[Saved entries]
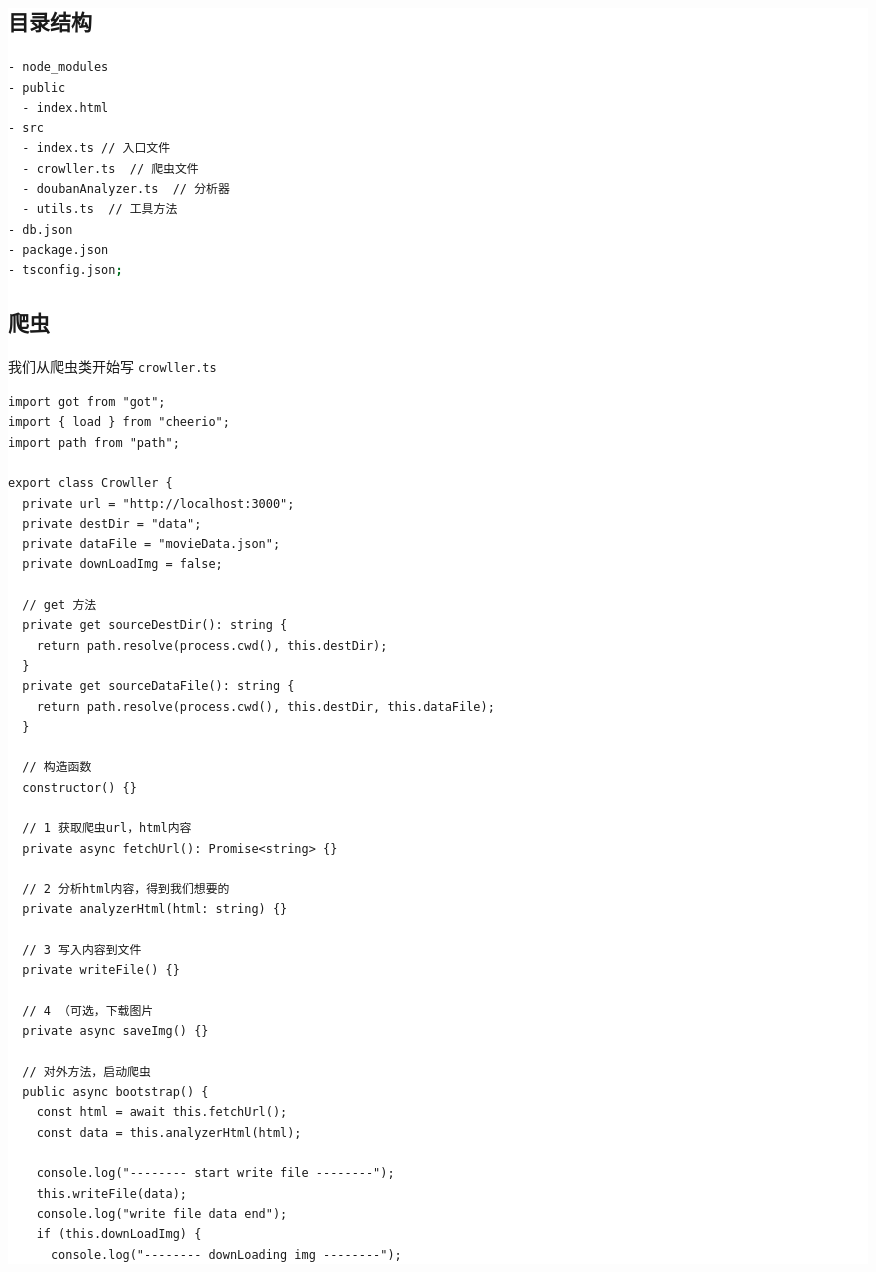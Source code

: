 ## 目录结构

```bash
- node_modules
- public
  - index.html
- src
  - index.ts // 入口文件
  - crowller.ts  // 爬虫文件
  - doubanAnalyzer.ts  // 分析器
  - utils.ts  // 工具方法
- db.json
- package.json
- tsconfig.json;
```

## 爬虫

我们从爬虫类开始写 `crowller.ts`

```tsx
import got from "got";
import { load } from "cheerio";
import path from "path";

export class Crowller {
  private url = "http://localhost:3000";
  private destDir = "data";
  private dataFile = "movieData.json";
  private downLoadImg = false;

  // get 方法
  private get sourceDestDir(): string {
    return path.resolve(process.cwd(), this.destDir);
  }
  private get sourceDataFile(): string {
    return path.resolve(process.cwd(), this.destDir, this.dataFile);
  }

  // 构造函数
  constructor() {}

  // 1 获取爬虫url，html内容
  private async fetchUrl(): Promise<string> {}

  // 2 分析html内容，得到我们想要的
  private analyzerHtml(html: string) {}

  // 3 写入内容到文件
  private writeFile() {}

  // 4 （可选，下载图片
  private async saveImg() {}

  // 对外方法，启动爬虫
  public async bootstrap() {
    const html = await this.fetchUrl();
    const data = this.analyzerHtml(html);

    console.log("-------- start write file --------");
    this.writeFile(data);
    console.log("write file data end");
    if (this.downLoadImg) {
      console.log("-------- downLoading img --------");
```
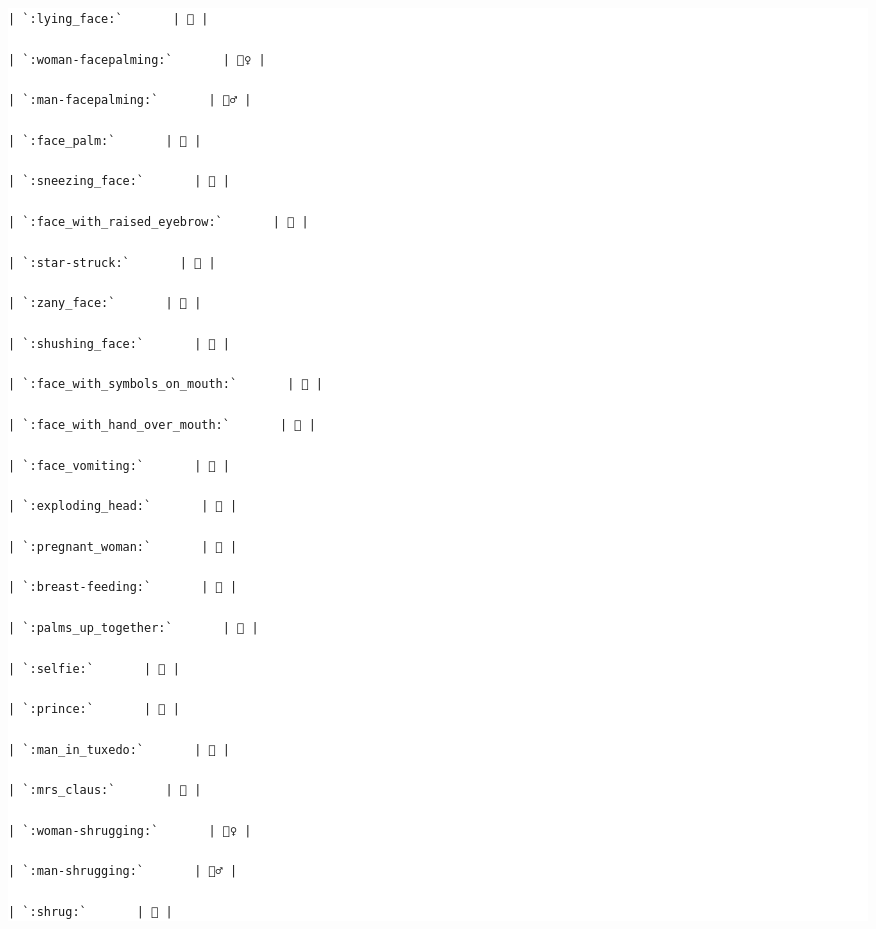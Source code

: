     | `:lying_face:`       | 🤥 | 
    
    | `:woman-facepalming:`       | 🤦‍♀️ | 
    
    | `:man-facepalming:`       | 🤦‍♂️ | 
    
    | `:face_palm:`       | 🤦 | 
    
    | `:sneezing_face:`       | 🤧 | 
    
    | `:face_with_raised_eyebrow:`       | 🤨 | 
    
    | `:star-struck:`       | 🤩 | 
    
    | `:zany_face:`       | 🤪 | 
    
    | `:shushing_face:`       | 🤫 | 
    
    | `:face_with_symbols_on_mouth:`       | 🤬 | 
    
    | `:face_with_hand_over_mouth:`       | 🤭 | 
    
    | `:face_vomiting:`       | 🤮 | 
    
    | `:exploding_head:`       | 🤯 | 
    
    | `:pregnant_woman:`       | 🤰 | 
    
    | `:breast-feeding:`       | 🤱 | 
    
    | `:palms_up_together:`       | 🤲 | 
    
    | `:selfie:`       | 🤳 | 
    
    | `:prince:`       | 🤴 | 
    
    | `:man_in_tuxedo:`       | 🤵 | 
    
    | `:mrs_claus:`       | 🤶 | 
    
    | `:woman-shrugging:`       | 🤷‍♀️ | 
    
    | `:man-shrugging:`       | 🤷‍♂️ | 
    
    | `:shrug:`       | 🤷 |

TASK
Using the records above, select and copy every line that has the word "string".

ANSWER
  private get sourceDestDir(): string {
  private get sourceDataFile(): string {
  private async fetchUrl(): Promise<string> {}
  private analyzerHtml(html: string) {}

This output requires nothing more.